June 29, 2026

Instruction Bleed: when your SKILL.md files quietly interfere

If you build agents the modern way, your agent’s behavior lives in text. A SKILL.md here, an AGENTS.md there, a persona file, a rules file, a handful of mode definitions — all concatenated into one context window and handed to a model that interprets them. It’s a pleasant way to work. You edit a file, the behavior changes, no redeploy.

A paper posted to arXiv in late June 2026 puts a name to a failure mode that people who work this way keep reporting: edit one of those files, and the behavior of an unrelated one shifts — even though the two share no variable, no import, no executable dependency. The authors, Ching-Yu Lin and Yifan Liu, call it compositional behavioral leakage (CBL), and the practitioner-facing name they use is instruction bleed.

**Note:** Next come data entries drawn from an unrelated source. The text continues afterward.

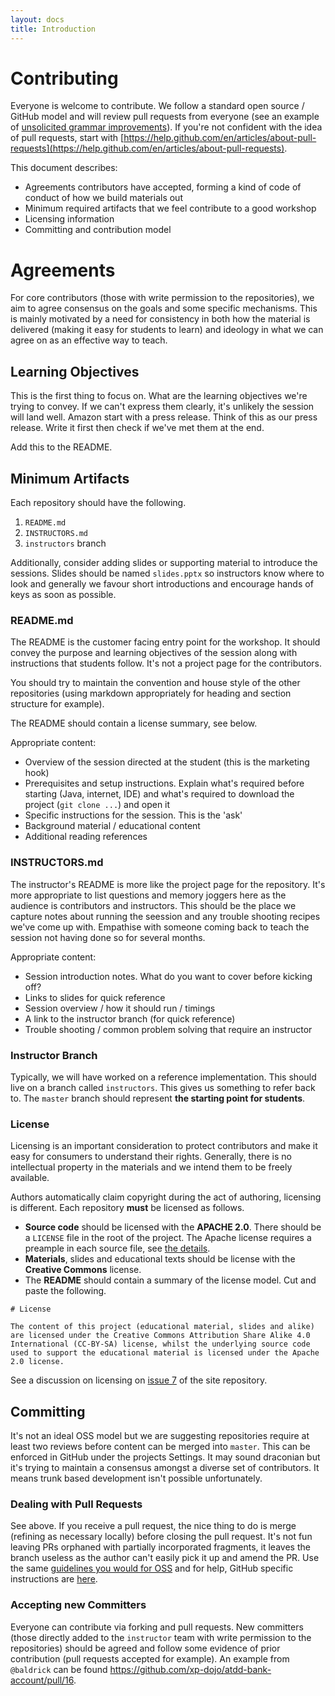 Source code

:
 ```yaml
---
layout: docs
title: Introduction
---
```

# Contributing

Everyone is welcome to contribute. We follow a standard open source / GitHub model and will review pull requests from everyone (see an example of [unsolicited grammar improvements](https://github.com/xp-dojo/atdd-bank-account/pull/16)). If you're not confident with the idea of pull requests, start with [https://help.github.com/en/articles/about-pull-requests](https://help.github.com/en/articles/about-pull-requests). 

This document describes:

* Agreements contributors have accepted, forming a kind of code of conduct of how we build materials out
* Minimum required artifacts that we feel contribute to a good workshop
* Licensing information
* Committing and contribution model


# Agreements

For core contributors (those with write permission to the repositories), we aim to agree consensus on the goals and some specific mechanisms. This is mainly motivated by a need for consistency in both how the material is delivered (making it easy for students to learn) and ideology in what we can agree on as an effective way to teach.


## Learning Objectives

This is the first thing to focus on. What are the learning objectives we're trying to convey. If we can't express them clearly, it's unlikely the session will land well. Amazon start with a press release. Think of this as our press release. Write it first then check if we've met them at the end.

Add this to the README.


## Minimum Artifacts

Each repository should have the following.

1. `README.md`
1. `INSTRUCTORS.md`
1. `instructors` branch

Additionally, consider adding slides or supporting material to introduce the sessions. Slides should be named `slides.pptx` so instructors know where to look and generally we favour short introductions and encourage hands of keys as soon as possible.


### README.md

The README is the customer facing entry point for the workshop. It should convey the purpose and learning objectives of the session along with instructions that students follow. It's not a project page for the contributors. 

You should try to maintain the convention and house style of the other repositories (using markdown appropriately for heading and section structure for example).

The README should contain a license summary, see below.

Appropriate content:

* Overview of the session directed at the student (this is the marketing hook)
* Prerequisites and setup instructions. Explain what's required before starting (Java, internet, IDE) and what's required to download the project (`git clone ...`) and open it
* Specific instructions for the session. This is the 'ask'
* Background material / educational content
* Additional reading references


### INSTRUCTORS.md

The instructor's README is more like the project page for the repository. It's more appropriate to list questions and memory joggers here as the audience is contributors and instructors. This should be the place we capture notes about running the seession and any trouble shooting recipes we've come up with. Empathise with someone coming back to teach the session not having done so for several months. 

Appropriate content:

* Session introduction notes. What do you want to cover before kicking off?
* Links to slides for quick reference
* Session overview / how it should run / timings
* A link to the instructor branch (for quick reference)
* Trouble shooting / common problem solving that require an instructor


### Instructor Branch

Typically, we will have worked on a reference implementation. This should live on a branch called `instructors`. This gives us something to refer back to. The `master` branch should represent **the starting point for students**.


### License

Licensing is an important consideration to protect contributors and make it easy for consumers to understand their rights. Generally, there is no intellectual property in the materials and we intend them to be freely available.

Authors automatically claim copyright during the act of authoring, licensing is different. Each repository **must** be licensed as follows. 

* **Source code** should be licensed with the **APACHE 2.0**. There should be a `LICENSE` file in the root of the project. The Apache license requires a preample in each source file, see [the details](https://www.apache.org/licenses/LICENSE-2.0#apply). 
* **Materials**, slides and educational texts should be license with the **Creative Commons** license.
* The **README** should contain a summary of the license model. Cut and paste the following.

```
# License

The content of this project (educational material, slides and alike) are licensed under the Creative Commons Attribution Share Alike 4.0 International (CC-BY-SA) license, whilst the underlying source code used to support the educational material is licensed under the Apache 2.0 license.
```

See a discussion on licensing on [issue 7](https://github.com/xp-dojo/atdd-bank-account/issues/7) of the site repository.


## Committing

It's not an ideal OSS model but we are suggesting repositories require at least two reviews before content can be merged into `master`. This can be enforced in GitHub under the projects Settings. It may sound draconian but it's trying to maintain a consensus amongst a diverse set of contributors. It means trunk based development isn't possible unfortunately.


### Dealing with Pull Requests

See above. If you receive a pull request, the nice thing to do is merge (refining as necessary locally) before closing the pull request. It's not fun leaving PRs orphaned with partially incorporated fragments, it leaves the branch useless as the author can't easily pick it up and amend the PR. Use the same [guidelines you would for OSS](https://help.github.com/en/articles/fork-a-repo) and for help, GitHub specific instructions are [here](https://help.github.com/en/articles/merging-a-pull-request).


### Accepting new Committers

Everyone can contribute via forking and pull requests. New committers (those directly added to the `instructor` team with write permission to the repositories) should be agreed and follow some evidence of prior contribution (pull requests accepted for example). An example from `@baldrick` can be found https://github.com/xp-dojo/atdd-bank-account/pull/16. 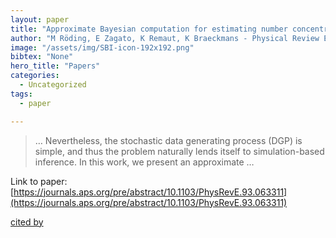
 ```yaml
---
layout: paper
title: "Approximate Bayesian computation for estimating number concentrations of monodisperse nanoparticles in suspension by optical microscopy"
author: "M Röding, E Zagato, K Remaut, K Braeckmans - Physical Review E, 2016 - APS"
image: "/assets/img/SBI-icon-192x192.png"
bibtex: "None"
hero_title: "Papers"
categories:
  - Uncategorized
tags:
  - paper

---
```

>… Nevertheless, the stochastic data generating process (DGP) is simple, and thus the problem naturally lends itself to simulation-based inference. In this work, we present an approximate …

Link to paper: [https://journals.aps.org/pre/abstract/10.1103/PhysRevE.93.063311](https://journals.aps.org/pre/abstract/10.1103/PhysRevE.93.063311)

[cited by](https://scholar.google.com/scholar?cites=14469950867282338163&as_sdt=2005&sciodt=0,5&hl=en&num=20)
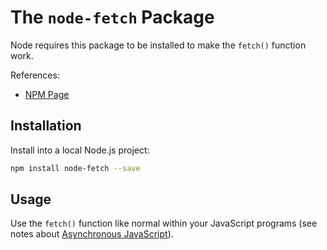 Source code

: # The `node-fetch` Package

Node requires this package to be installed to make the `fetch()` function work.

References:

  + [NPM Page](https://www.npmjs.com/package/node-fetch)

## Installation

Install into a local Node.js project:

```sh
npm install node-fetch --save
```

## Usage

Use the `fetch()` function like normal within your JavaScript programs (see notes about [Asynchronous JavaScript](/notes/javascript/ajax.md)).
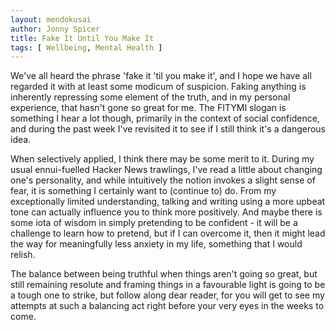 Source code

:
 ```yaml
---
layout: mendokusai
author: Jonny Spicer
title: Fake It Until You Make It
tags: [ Wellbeing, Mental Health ]
---
```

We've all heard the phrase 'fake it 'til you make it', and I hope we have all
regarded it with at least some modicum of suspicion. Faking anything is inherently
repressing some element of the truth, and in my personal experience, that hasn't
gone so great for me. The FITYMI slogan is something I hear a lot though, primarily
in the context of social confidence, and during the past week I've revisited it
to see if I still think it's a dangerous idea.

When selectively applied, I think there may be some merit to it. During my usual
ennui-fuelled Hacker News trawlings, I've read a little about changing one's personality,
and while intuitively the notion invokes a slight sense of fear, it is something
I certainly want to (continue to) do. From my exceptionally limited understanding,
talking and writing using a more upbeat tone can actually influence you to
think more positively. And maybe there is some iota of wisdom in simply pretending
to be confident - it will be a challenge to learn how to pretend, but if I can overcome
it, then it might lead the way for meaningfully less anxiety in my life, something
that I would relish.

The balance between being truthful when things aren't going so great, but still
remaining resolute and framing things in a favourable light is going to be a tough
one to strike, but follow along dear reader, for you will get to see my attempts
at such a balancing act right before your very eyes in the weeks to come.
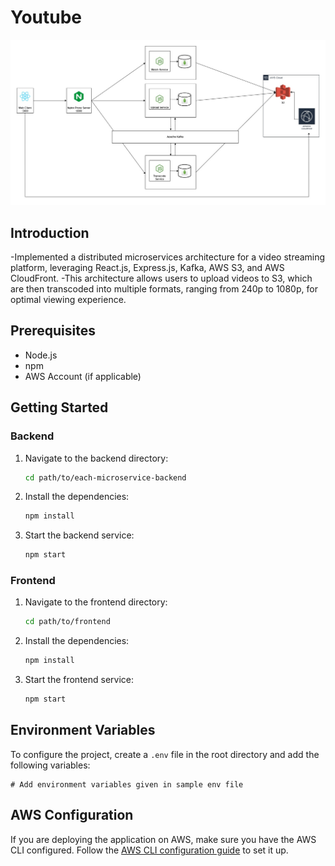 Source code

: # Youtube

![System Design](https://github.com/nisarg210/youtube-prototype/blob/master/System%20Design.jpg)

## Introduction

-Implemented a distributed microservices architecture for a video streaming platform, leveraging React.js, Express.js, Kafka, AWS S3, and AWS CloudFront. 
-This architecture allows users to upload videos to S3, which are then transcoded into multiple formats, ranging from 240p to 1080p, for optimal viewing experience.



## Prerequisites

- Node.js
- npm
- AWS Account (if applicable)

## Getting Started

### Backend

1. Navigate to the backend directory:

   ```bash
   cd path/to/each-microservice-backend
   ```

2. Install the dependencies:

   ```bash
   npm install
   ```

3. Start the backend service:

   ```bash
   npm start
   ```

### Frontend

1. Navigate to the frontend directory:

   ```bash
   cd path/to/frontend
   ```

2. Install the dependencies:

   ```bash
   npm install
   ```

3. Start the frontend service:

   ```bash
   npm start
   ```

## Environment Variables

To configure the project, create a `.env` file in the root directory and add the following variables:

```env
# Add environment variables given in sample env file
```

## AWS Configuration

If you are deploying the application on AWS, make sure you have the AWS CLI configured. Follow the [AWS CLI configuration guide](https://docs.aws.amazon.com/cli/latest/userguide/cli-configure-quickstart.html) to set it up.
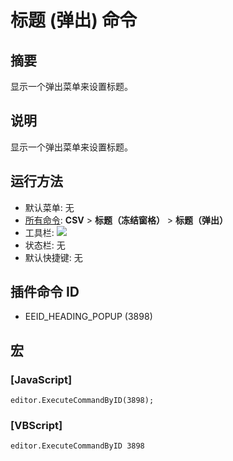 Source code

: # 标题 (弹出) 命令

## 摘要

显示一个弹出菜单来设置标题。

## 说明

显示一个弹出菜单来设置标题。

## 运行方法

- 默认菜单: 无
- [所有命令](../tools/all_commands): **CSV** \> **标题（冻结窗格）** \> **标题（弹出）**
- 工具栏: ![](../../images/heading..png)
- 状态栏: 无
- 默认快捷键: 无

## 插件命令 ID

- EEID\_HEADING\_POPUP (3898)

## 宏

### \[JavaScript\]

```
editor.ExecuteCommandByID(3898);
```

### \[VBScript\]

```
editor.ExecuteCommandByID 3898
```
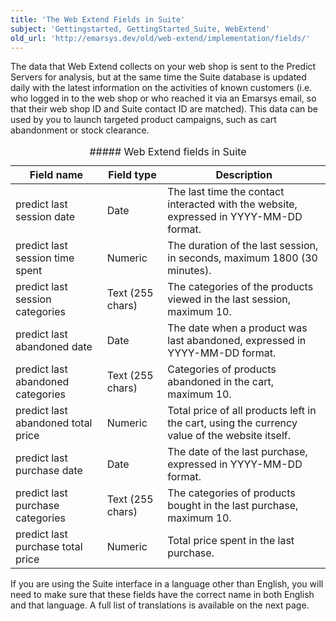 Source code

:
```yaml
---
title: 'The Web Extend Fields in Suite'
subject: 'Gettingstarted, GettingStarted_Suite, WebExtend'
old_url: 'http://emarsys.dev/old/web-extend/implementation/fields/'
---
```


The data that Web Extend collects on your web shop is sent to the Predict Servers for analysis, but at the same time the Suite database is updated daily with the latest information on the activities of known customers (i.e. who logged in to the web shop or who reached it via an Emarsys email, so that their web shop ID and Suite contact ID are matched). This data can be used by you to launch targeted product campaigns, such as cart abandonment or stock clearance.

<table border="0" class="wikitable" style="width: 100%;"><caption>##### Web Extend fields in Suite

 </caption> <thead><tr><th>Field name</th> <th>Field type</th> <th>Description</th> </tr></thead><tbody><tr><td>predict last session date</td> <td>Date</td> <td>The last time the contact interacted with the website, expressed in YYYY-MM-DD format.</td> </tr><tr><td>predict last session time spent</td> <td>Numeric</td> <td>The duration of the last session, in seconds, maximum 1800 (30 minutes).</td> </tr><tr><td>predict last session categories</td> <td>Text (255 chars)</td> <td>The categories of the products viewed in the last session, maximum 10.</td> </tr><tr><td>predict last abandoned date</td> <td>Date</td> <td>The date when a product was last abandoned, expressed in YYYY-MM-DD format.</td> </tr><tr><td>predict last abandoned categories</td> <td>Text (255 chars)</td> <td>Categories of products abandoned in the cart, maximum 10.</td> </tr><tr><td>predict last abandoned total price</td> <td>Numeric</td> <td>Total price of all products left in the cart, using the currency value of the website itself.</td> </tr><tr><td>predict last purchase date</td> <td>Date</td> <td>The date of the last purchase, expressed in YYYY-MM-DD format.</td> </tr><tr><td>predict last purchase categories</td> <td>Text (255 chars)</td> <td>The categories of products bought in the last purchase, maximum 10.</td> </tr><tr><td>predict last purchase total price</td> <td>Numeric</td> <td>Total price spent in the last purchase.</td> </tr></tbody></table> If you are using the Suite interface in a language other than English, you will need to make sure that these fields have the correct name in both English and that language. A full list of translations is available on the next page.
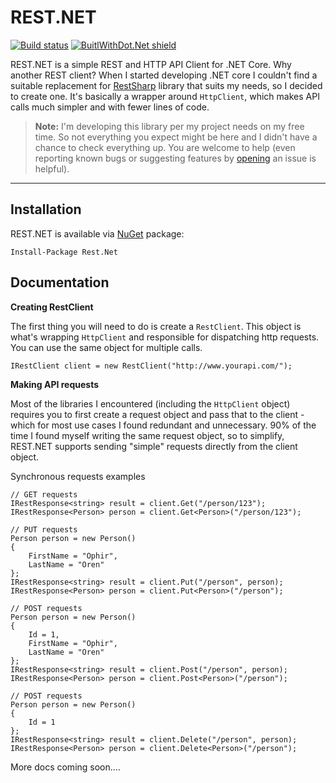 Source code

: REST.NET
===================

[![Build status](https://ci.appveyor.com/api/projects/status/f28u80focj5laoee?svg=true)](https://ci.appveyor.com/project/developer82/rest-net)
[![BuitlWithDot.Net shield](https://builtwithdot.net/project/39/rest.net/badge)](https://builtwithdot.net/project/39/rest.net)

REST.NET is a simple REST and HTTP API Client for .NET Core.
Why another REST client? When I started developing .NET core I couldn't find a suitable replacement for [RestSharp](https://github.com/restsharp/RestSharp) library that suits my needs, so I decided to create one. It's basically a wrapper around `HttpClient`, which makes API calls much simpler and with fewer lines of code.

> **Note:**
> I'm developing this library per my project needs on my free time. So not everything you expect might be here and I didn't have a chance to check everything up.
> You are welcome to help (even reporting known bugs or suggesting features by [opening](https://github.com/developer82/Rest.Net/issues/new) an issue is helpful).

----------


Installation
-------------

REST.NET is available via [NuGet](https://www.nuget.org/packages/Rest.Net/) package:

    Install-Package Rest.Net



Documentation
-------------
**Creating RestClient**

The first thing you will need to do is create a `RestClient`. This object is what's wrapping `HttpClient` and responsible for dispatching http requests. You can use the same object for multiple calls.
```
IRestClient client = new RestClient("http://www.yourapi.com/");
```

**Making API requests**

Most of the libraries I encountered (including the `HttpClient` object) requires you to first create a request object and pass that to the client - which for most use cases I found redundant and unnecessary. 90% of the time I found myself writing the same request object, so to simplify, REST.NET supports sending "simple" requests directly from the client object.

Synchronous requests examples
```
// GET requests
IRestResponse<string> result = client.Get("/person/123");
IRestResponse<Person> person = client.Get<Person>("/person/123");

// PUT requests
Person person = new Person()
{
    FirstName = "Ophir",
    LastName = "Oren"
};
IRestResponse<string> result = client.Put("/person", person);
IRestResponse<Person> person = client.Put<Person>("/person");

// POST requests
Person person = new Person()
{
    Id = 1,
    FirstName = "Ophir",
    LastName = "Oren"
};
IRestResponse<string> result = client.Post("/person", person);
IRestResponse<Person> person = client.Post<Person>("/person");

// POST requests
Person person = new Person()
{
    Id = 1
};
IRestResponse<string> result = client.Delete("/person", person);
IRestResponse<Person> person = client.Delete<Person>("/person");
```


More docs coming soon....
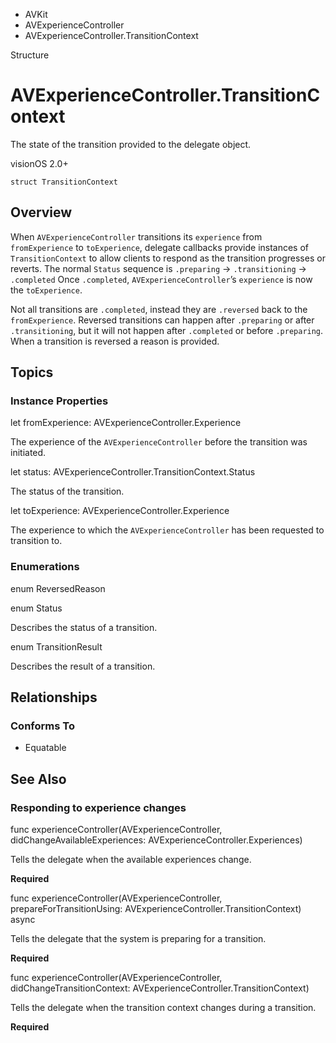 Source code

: 

- AVKit
- AVExperienceController
-  AVExperienceController.TransitionContext 

Structure

# AVExperienceController.TransitionContext

The state of the transition provided to the delegate object.

visionOS 2.0+

``` source
struct TransitionContext
```

## Overview

When `AVExperienceController` transitions its `experience` from `fromExperience` to `toExperience`, delegate callbacks provide instances of `TransitionContext` to allow clients to respond as the transition progresses or reverts. The normal `Status` sequence is `.preparing` -\> `.transitioning` -\> `.completed` Once `.completed`, `AVExperienceController`’s `experience` is now the `toExperience`.

Not all transitions are `.completed`, instead they are `.reversed` back to the `fromExperience`. Reversed transitions can happen after `.preparing` or after `.transitioning`, but it will not happen after `.completed` or before `.preparing`. When a transition is reversed a reason is provided.

## Topics

### Instance Properties

let fromExperience: AVExperienceController.Experience

The experience of the `AVExperienceController` before the transition was initiated.

let status: AVExperienceController.TransitionContext.Status

The status of the transition.

let toExperience: AVExperienceController.Experience

The experience to which the `AVExperienceController` has been requested to transition to.

### Enumerations

enum ReversedReason

enum Status

Describes the status of a transition.

enum TransitionResult

Describes the result of a transition.

## Relationships

### Conforms To

- Equatable

## See Also

### Responding to experience changes

func experienceController(AVExperienceController, didChangeAvailableExperiences: AVExperienceController.Experiences)

Tells the delegate when the available experiences change.

**Required**

func experienceController(AVExperienceController, prepareForTransitionUsing: AVExperienceController.TransitionContext) async

Tells the delegate that the system is preparing for a transition.

**Required**

func experienceController(AVExperienceController, didChangeTransitionContext: AVExperienceController.TransitionContext)

Tells the delegate when the transition context changes during a transition.

**Required**

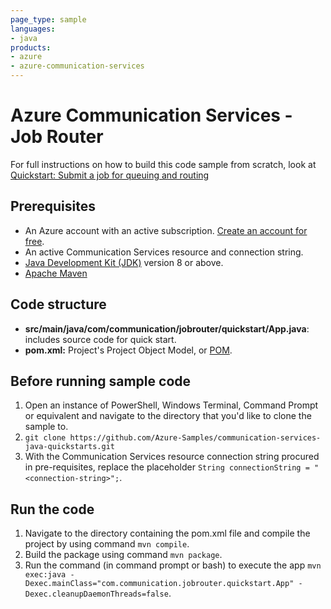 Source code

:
 ```yaml
---
page_type: sample
languages:
- java
products:
- azure
- azure-communication-services
---
```


# Azure Communication Services - Job Router

For full instructions on how to build this code sample from scratch, look at [Quickstart: Submit a job for queuing and routing](https://learn.microsoft.com/azure/communication-services/quickstarts/router/get-started-router?pivots=programming-language-java)

## Prerequisites

- An Azure account with an active subscription. [Create an account for free](https://azure.microsoft.com/free/?WT.mc_id=A261C142F).
- An active Communication Services resource and connection string.
- [Java Development Kit (JDK)](https://docs.microsoft.com/azure/developer/java/fundamentals/java-jdk-install) version 8 or above.
- [Apache Maven](https://maven.apache.org/download.cgi)

## Code structure

- **src/main/java/com/communication/jobrouter/quickstart/App.java**: includes source code for quick start.
- **pom.xml:** Project's Project Object Model, or [POM](https://maven.apache.org/guides/introduction/introduction-to-the-pom.html).

## Before running sample code

1. Open an instance of PowerShell, Windows Terminal, Command Prompt or equivalent and navigate to the directory that you'd like to clone the sample to.
1. `git clone https://github.com/Azure-Samples/communication-services-java-quickstarts.git`
1. With the Communication Services resource connection string procured in pre-requisites, replace the placeholder
   ```String connectionString = "<connection-string>";```.

## Run the code

1. Navigate to the directory containing the pom.xml file and compile the project by using command `mvn compile`.
2. Build the package using command `mvn package`.
3. Run the command (in command prompt or bash) to execute the app `mvn exec:java -Dexec.mainClass="com.communication.jobrouter.quickstart.App" -Dexec.cleanupDaemonThreads=false`.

This post is a plain explainer: what the paper actually claims, how they measured it, and — just as important — what it does not claim. The finding is real but small, and the honest version is more useful than the scary one.

The one-sentence version

Two prompt modules that share a context window can interfere with each other’s behavior, because transformer self-attention provides no boundary between them.

That’s it. When you paste a “Professional Chef” persona into a shared rules file, the model doesn’t quarantine those tokens to the cooking task. Every token attends to every other token. A ### Persona heading is, in the authors’ words, “a statistical hint, not a scope boundary.” The structure you see — sections, files, headings — is a convenience for you. The model sees one undifferentiated stream.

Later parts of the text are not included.